Before a property can be let, there are several matters which the owner will need to deal with to ensure
that the tenancy runs smoothly, and also that he/she complies with the law. For brief details of a subject
click on a blue link below, or scroll down the page. If you require further advice or assistance with any
matter, please do not hesitate to
contact us:
 
Mortgage
If your property is mortgaged, you should obtain your mortgagee's written consent to the letting.
They may require additional clauses in the tenancy agreement of which you must inform us.
 
Leaseholds
If you are a leaseholder, you should check the terms of your lease, and obtain the necessary written
consent before letting.
 
Sub-letting
If you are a tenant yourself, you will require your landlord's consent.
 
Insurance
You should ensure that you are suitably covered for letting under both your buildings and contents
insurance. Failure to inform your insurers may invalidate your policies. We can advise on Landlord's
Legal Protection, and Landlord's Contents insurance if required.
 
Bills and regular outgoings
We recommend that you arrange for regular outgoings e.g. mortgage, service charges, maintenance
contracts etc. to be paid by standing order or direct debit. However, where we are Managing the
property, by prior written agreement we may make payment of certain bills on your behalf, provided
such bills are received in your name at our office, and that sufficient funds are held to your credit.
 
Council tax
Council tax is the responsibility of the occupier. You should inform your local collection office that
you are leaving the property. During vacant periods the charge reverts to the owner. When unoccupied
but furnished, the charge is 50% of the normal rate. When unoccupied and 'substantially' unfurnished,
there is no charge for the first six months, and thereafter a charge of 50% of the normal rate.
 
The inventory
It is most important that an inventory of contents and schedule of condition be prepared, in order to
avoid misunderstanding or dispute at the end of a tenancy. Without such safeguards, it will be impossible
for the landlord to prove any loss, damage, or significant deterioration of the property or contents.
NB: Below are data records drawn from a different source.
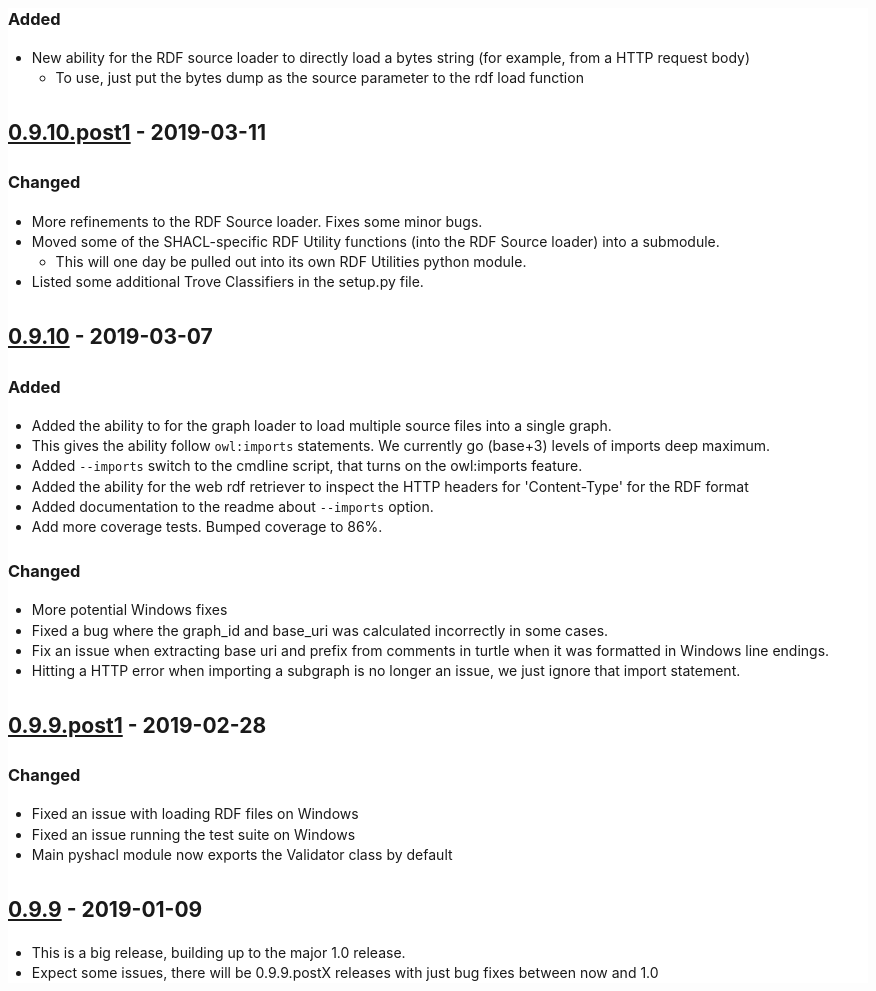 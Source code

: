### Added
- New ability for the RDF source loader to directly load a bytes string (for example, from a HTTP request body)
  - To use, just put the bytes dump as the source parameter to the rdf load function


## [0.9.10.post1] - 2019-03-11

### Changed
- More refinements to the RDF Source loader. Fixes some minor bugs.
- Moved some of the SHACL-specific RDF Utility functions (into the RDF Source loader) into a submodule.
  - This will one day be pulled out into its own RDF Utilities python module.
- Listed some additional Trove Classifiers in the setup.py file.


## [0.9.10] - 2019-03-07

### Added
- Added the ability to for the graph loader to load multiple source files into a single graph.
- This gives the ability follow `owl:imports` statements. We currently go (base+3) levels of imports deep maximum.
- Added `--imports` switch to the cmdline script, that turns on the owl:imports feature.
- Added the ability for the web rdf retriever to inspect the HTTP headers for 'Content-Type' for the RDF format
- Added documentation to the readme about `--imports` option.
- Add more coverage tests. Bumped coverage to 86%.

### Changed
- More potential Windows fixes
- Fixed a bug where the graph_id and base_uri was calculated incorrectly in some cases.
- Fix an issue when extracting base uri and prefix from comments in turtle when it was formatted in Windows line endings.
- Hitting a HTTP error when importing a subgraph is no longer an issue, we just ignore that import statement.


## [0.9.9.post1] - 2019-02-28

### Changed
- Fixed an issue with loading RDF files on Windows
- Fixed an issue running the test suite on Windows
- Main pyshacl module now exports the Validator class by default


## [0.9.9] - 2019-01-09
- This is a big release, building up to the major 1.0 release.
- Expect some issues, there will be 0.9.9.postX releases with just bug fixes between now and 1.0


[Unreleased]: https://github.com/RDFLib/pySHACL/compare/v0.17.0.post1...HEAD
[0.17.0.post1]: https://github.com/RDFLib/pySHACL/compare/v0.17.0...v0.17.0.post1
[0.17.0]: https://github.com/RDFLib/pySHACL/compare/v0.16.2...v0.17.0
[0.16.2]: https://github.com/RDFLib/pySHACL/compare/v0.16.1...v0.16.2
[0.16.1]: https://github.com/RDFLib/pySHACL/compare/v0.16.0...v0.16.1
[0.16.0]: https://github.com/RDFLib/pySHACL/compare/v0.15.0...v0.16.0
[0.15.0]: https://github.com/RDFLib/pySHACL/compare/v0.14.5...v0.15.0
[0.14.5]: https://github.com/RDFLib/pySHACL/compare/v0.14.4...v0.14.5
[0.14.4]: https://github.com/RDFLib/pySHACL/compare/v0.14.3...v0.14.4
[0.14.3]: https://github.com/RDFLib/pySHACL/compare/v0.14.2...v0.14.3
[0.14.2]: https://github.com/RDFLib/pySHACL/compare/v0.14.1...v0.14.2
[0.14.1]: https://github.com/RDFLib/pySHACL/compare/v0.14.0...v0.14.1
[0.14.0]: https://github.com/RDFLib/pySHACL/compare/v0.13.3...v0.14.0
[0.13.3]: https://github.com/RDFLib/pySHACL/compare/v0.13.2...v0.13.3
[0.13.2]: https://github.com/RDFLib/pySHACL/compare/v0.13.1...v0.13.2
[0.13.1]: https://github.com/RDFLib/pySHACL/compare/v0.13.0...v0.13.1
[0.13.0]: https://github.com/RDFLib/pySHACL/compare/v0.12.2...v0.13.0
[0.12.2]: https://github.com/RDFLib/pySHACL/compare/v0.12.1.post2...v0.12.2
[0.12.1.post2]: https://github.com/RDFLib/pySHACL/compare/v0.12.1.post1...v0.12.1.post2
[0.12.1.post1]: https://github.com/RDFLib/pySHACL/compare/v0.12.1...v0.12.1.post1
[0.12.1]: https://github.com/RDFLib/pySHACL/compare/v0.12.0...v0.12.1
[0.12.0]: https://github.com/RDFLib/pySHACL/compare/v0.11.6.post1...v0.12.0
[0.11.6.post1]: https://github.com/RDFLib/pySHACL/compare/v0.11.6...v0.11.6.post1
[0.11.6]: https://github.com/RDFLib/pySHACL/compare/v0.11.5...v0.11.6
[0.11.5]: https://github.com/RDFLib/pySHACL/compare/v0.11.4...v0.11.5
[0.11.4]: https://github.com/RDFLib/pySHACL/compare/v0.11.3.post1...v0.11.4
[0.11.3.post1]: https://github.com/RDFLib/pySHACL/compare/v0.11.3...v0.11.3.post1
[0.11.3]: https://github.com/RDFLib/pySHACL/compare/v0.11.2...v0.11.3
[0.11.2]: https://github.com/RDFLib/pySHACL/compare/v0.11.1.post1...v0.11.2
[0.11.1.post1]: https://github.com/RDFLib/pySHACL/compare/v0.11.1...v0.11.1.post1
[0.11.1]: https://github.com/RDFLib/pySHACL/compare/v0.11.0...v0.11.1
[0.11.0]: https://github.com/RDFLib/pySHACL/compare/v0.10.0...v0.11.0
[0.10.0]: https://github.com/RDFLib/pySHACL/compare/v0.9.11...v0.10.0
[0.9.11]: https://github.com/RDFLib/pySHACL/compare/v0.9.10.post2...v0.9.11
[0.9.10.post2]: https://github.com/RDFLib/pySHACL/compare/v0.9.10.post1...v0.9.10.post2
[0.9.10.post1]: https://github.com/RDFLib/pySHACL/compare/v0.9.10...v0.9.10.post1
[0.9.10]: https://github.com/RDFLib/pySHACL/compare/v0.9.9.post1...v0.9.10
[0.9.9.post1]: https://github.com/RDFLib/pySHACL/compare/v0.9.9...v0.9.9.post1
[0.9.9]: https://github.com/RDFLib/pySHACL/compare/v0.9.8.post1...v0.9.9
[0.9.8.post1]: https://github.com/RDFLib/pySHACL/compare/v0.9.8...v0.9.8.post1
[0.9.8]: https://github.com/RDFLib/pySHACL/compare/v0.9.7...v0.9.8
[0.9.7]: https://github.com/RDFLib/pySHACL/compare/v0.9.6...v0.9.7
[0.9.6]: https://github.com/RDFLib/pySHACL/compare/v0.9.5...v0.9.6
[0.9.5]: https://github.com/RDFLib/pySHACL/compare/v0.9.4.post1...v0.9.5
[0.9.4.post1]: https://github.com/RDFLib/pySHACL/compare/v0.9.4...v0.9.4.post1
[0.9.4]: https://github.com/RDFLib/pySHACL/compare/v0.9.3...v0.9.4
[0.9.3]: https://github.com/RDFLib/pySHACL/compare/v0.9.2...v0.9.3
[0.9.2]: https://github.com/RDFLib/pySHACL/compare/v0.9.1...v0.9.2
[0.9.1]: https://github.com/RDFLib/pySHACL/compare/v0.9.0...v0.9.1
[0.9.0]: https://github.com/RDFLib/pySHACL/compare/v0.8.3...v0.9.0
[0.8.3]: https://github.com/RDFLib/pySHACL/compare/v0.8.2...v0.8.3
[0.8.2]: https://github.com/RDFLib/pySHACL/compare/v0.8.1...v0.8.2
[0.8.1]: https://github.com/RDFLib/pySHACL/compare/v0.8.0...v0.8.1
[0.8.0]: https://github.com/RDFLib/pySHACL/compare/v0.1.0b1.dev20180912...v0.8.0
[0.1.0b1.dev20180912]: https://github.com/RDFLib/pySHACL/compare/v0.1.0a10.dev20180911...v0.1.0b1.dev20180912
[0.1.0a10.dev20180911]: https://github.com/RDFLib/pySHACL/compare/v0.1.0a9.dev20180911...v0.1.0a10.dev20180911
[0.1.0a9.dev20180911]: https://github.com/RDFLib/pySHACL/compare/v0.1.0a8.dev20180910...v0.1.0a9.dev20180911
[0.1.0a8.dev20180910]: https://github.com/RDFLib/pySHACL/compare/v0.1.0a7.dev20180910...v0.1.0a8.dev20180910
[0.1.0a7.dev20180910]: https://github.com/RDFLib/pySHACL/compare/v0.1.0a6.dev20180909...v0.1.0a7.dev20180910
[0.1.0a6.dev20180909]: https://github.com/RDFLib/pySHACL/compare/v0.1.0a5.dev20180907...v0.1.0a6.dev20180909
[0.1.0a5.dev20180907]: https://github.com/RDFLib/pySHACL/compare/v0.1.0a4.dev20180906...v0.1.0a5.dev20180907
[0.1.0a4.dev20180906]: https://github.com/RDFLib/pySHACL/compare/v0.1.0a3.dev20180906...v0.1.0a4.dev20180906
[0.1.0a3.dev20180906]: https://github.com/RDFLib/pySHACL/compare/v0.1.0a2.dev20180906...v0.1.0a3.dev20180906
[0.1.0a2.dev20180906]: https://github.com/RDFLib/pySHACL/compare/v0.1.0a1.dev20180904...v0.1.0a2.dev20180906
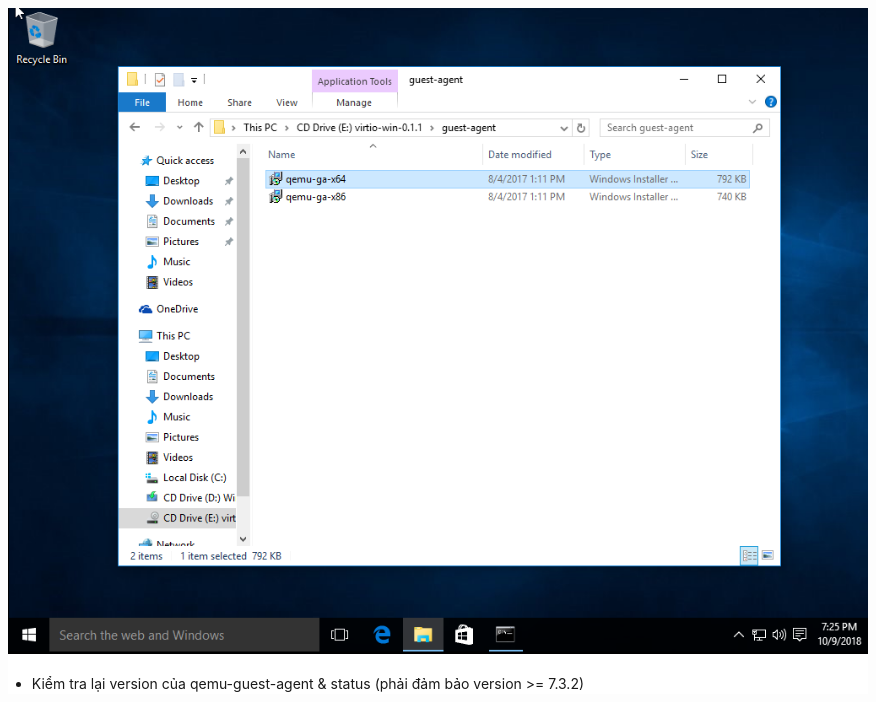 ![](images/win10image57.png)

+ Kiểm tra lại version của qemu-guest-agent & status (phải đảm bảo version >= 7.3.2)
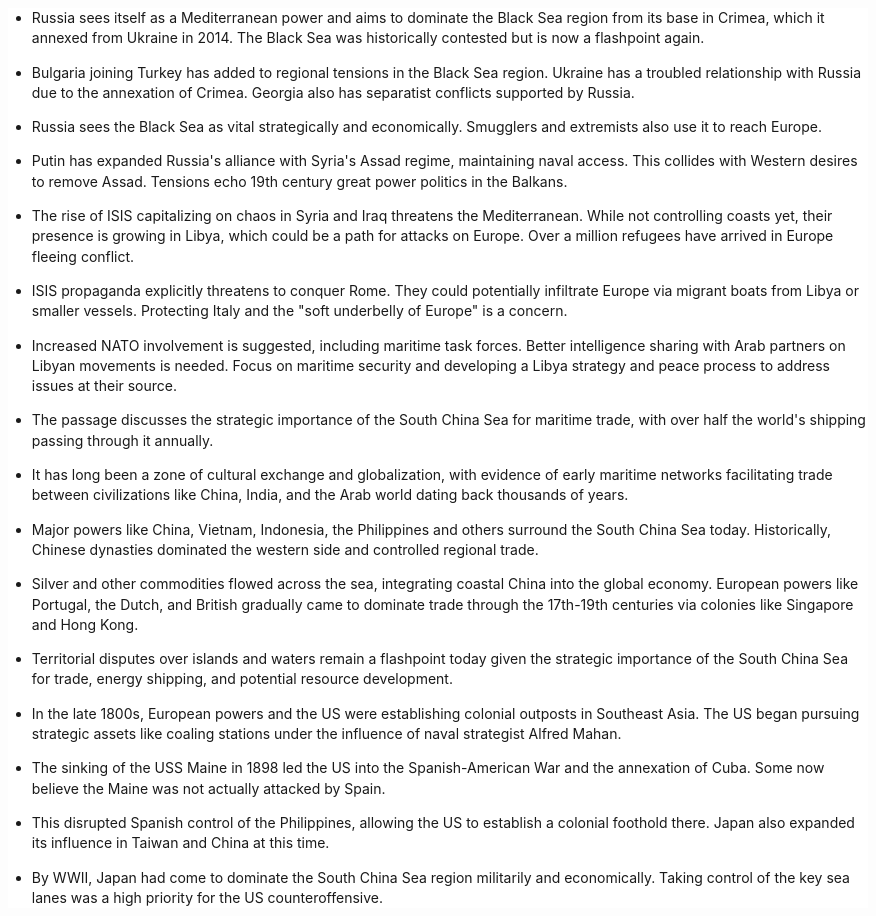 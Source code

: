 - Russia sees itself as a Mediterranean power and aims to dominate the Black Sea region from its base in Crimea, which it annexed from Ukraine in 2014. The Black Sea was historically contested but is now a flashpoint again.

 

- Bulgaria joining Turkey has added to regional tensions in the Black Sea region. Ukraine has a troubled relationship with Russia due to the annexation of Crimea. Georgia also has separatist conflicts supported by Russia. 

- Russia sees the Black Sea as vital strategically and economically. Smugglers and extremists also use it to reach Europe.

- Putin has expanded Russia's alliance with Syria's Assad regime, maintaining naval access. This collides with Western desires to remove Assad. Tensions echo 19th century great power politics in the Balkans. 

- The rise of ISIS capitalizing on chaos in Syria and Iraq threatens the Mediterranean. While not controlling coasts yet, their presence is growing in Libya, which could be a path for attacks on Europe. Over a million refugees have arrived in Europe fleeing conflict.

- ISIS propaganda explicitly threatens to conquer Rome. They could potentially infiltrate Europe via migrant boats from Libya or smaller vessels. Protecting Italy and the "soft underbelly of Europe" is a concern. 

- Increased NATO involvement is suggested, including maritime task forces. Better intelligence sharing with Arab partners on Libyan movements is needed. Focus on maritime security and developing a Libya strategy and peace process to address issues at their source.

 

- The passage discusses the strategic importance of the South China Sea for maritime trade, with over half the world's shipping passing through it annually. 

- It has long been a zone of cultural exchange and globalization, with evidence of early maritime networks facilitating trade between civilizations like China, India, and the Arab world dating back thousands of years.

- Major powers like China, Vietnam, Indonesia, the Philippines and others surround the South China Sea today. Historically, Chinese dynasties dominated the western side and controlled regional trade. 

- Silver and other commodities flowed across the sea, integrating coastal China into the global economy. European powers like Portugal, the Dutch, and British gradually came to dominate trade through the 17th-19th centuries via colonies like Singapore and Hong Kong. 

- Territorial disputes over islands and waters remain a flashpoint today given the strategic importance of the South China Sea for trade, energy shipping, and potential resource development.

 

- In the late 1800s, European powers and the US were establishing colonial outposts in Southeast Asia. The US began pursuing strategic assets like coaling stations under the influence of naval strategist Alfred Mahan. 

- The sinking of the USS Maine in 1898 led the US into the Spanish-American War and the annexation of Cuba. Some now believe the Maine was not actually attacked by Spain. 

- This disrupted Spanish control of the Philippines, allowing the US to establish a colonial foothold there. Japan also expanded its influence in Taiwan and China at this time.

- By WWII, Japan had come to dominate the South China Sea region militarily and economically. Taking control of the key sea lanes was a high priority for the US counteroffensive. 
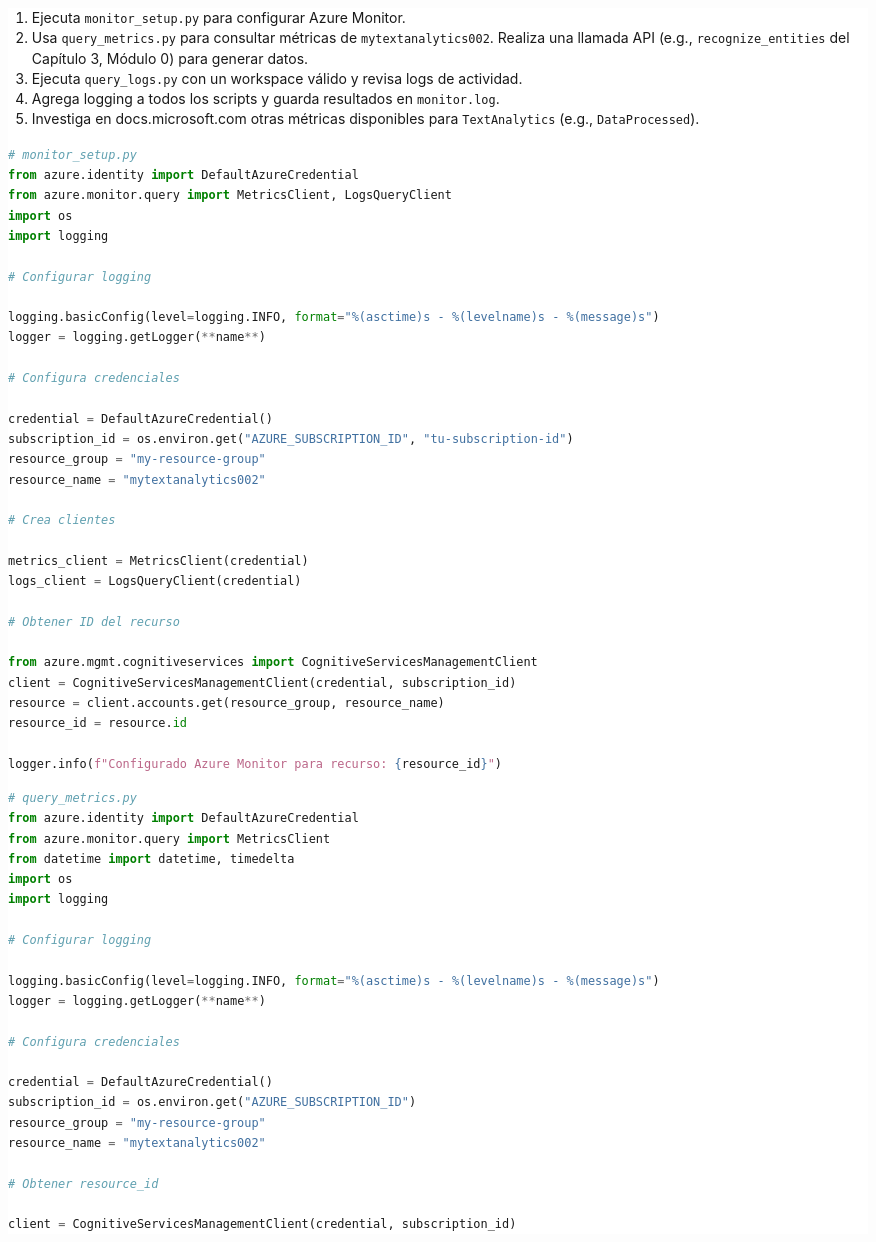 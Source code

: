 1. Ejecuta `monitor_setup.py` para configurar Azure Monitor.
2. Usa `query_metrics.py` para consultar métricas de `mytextanalytics002`. Realiza una llamada API (e.g., `recognize_entities` del Capítulo 3, Módulo 0) para generar datos.
3. Ejecuta `query_logs.py` con un workspace válido y revisa logs de actividad.
4. Agrega logging a todos los scripts y guarda resultados en `monitor.log`.
5. Investiga en docs.microsoft.com otras métricas disponibles para `TextAnalytics` (e.g., `DataProcessed`).

```python
# monitor_setup.py
from azure.identity import DefaultAzureCredential
from azure.monitor.query import MetricsClient, LogsQueryClient
import os
import logging

# Configurar logging

logging.basicConfig(level=logging.INFO, format="%(asctime)s - %(levelname)s - %(message)s")
logger = logging.getLogger(**name**)

# Configura credenciales

credential = DefaultAzureCredential()
subscription_id = os.environ.get("AZURE_SUBSCRIPTION_ID", "tu-subscription-id")
resource_group = "my-resource-group"
resource_name = "mytextanalytics002"

# Crea clientes

metrics_client = MetricsClient(credential)
logs_client = LogsQueryClient(credential)

# Obtener ID del recurso

from azure.mgmt.cognitiveservices import CognitiveServicesManagementClient
client = CognitiveServicesManagementClient(credential, subscription_id)
resource = client.accounts.get(resource_group, resource_name)
resource_id = resource.id

logger.info(f"Configurado Azure Monitor para recurso: {resource_id}")
```

```python
# query_metrics.py
from azure.identity import DefaultAzureCredential
from azure.monitor.query import MetricsClient
from datetime import datetime, timedelta
import os
import logging

# Configurar logging

logging.basicConfig(level=logging.INFO, format="%(asctime)s - %(levelname)s - %(message)s")
logger = logging.getLogger(**name**)

# Configura credenciales

credential = DefaultAzureCredential()
subscription_id = os.environ.get("AZURE_SUBSCRIPTION_ID")
resource_group = "my-resource-group"
resource_name = "mytextanalytics002"

# Obtener resource_id

client = CognitiveServicesManagementClient(credential, subscription_id)
```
In order to provide a complete service to the landlord, we will if requested arrange for a member of
staff to prepare an inventory and schedule of condition, at a cost to be quoted.
 
Income tax
When the landlord is resident in the UK, it is entirely his responsibility to inform the Inland Revenue of
rental income received, and to pay any tax due. However, where the landlord is resident outside the UK
during a tenancy, under new rules effective from 6 April 1996, unless an exemption certificate is held,
we as landlord's agents are obliged to retain and forward to the Inland Revenue on a quarterly basis, an
amount equal to the basic rate of income tax from rental received, less certain expenses. An application
form for exemption from such deductions is available from this Agency, and further information may
be obtained from the Inland Revenue.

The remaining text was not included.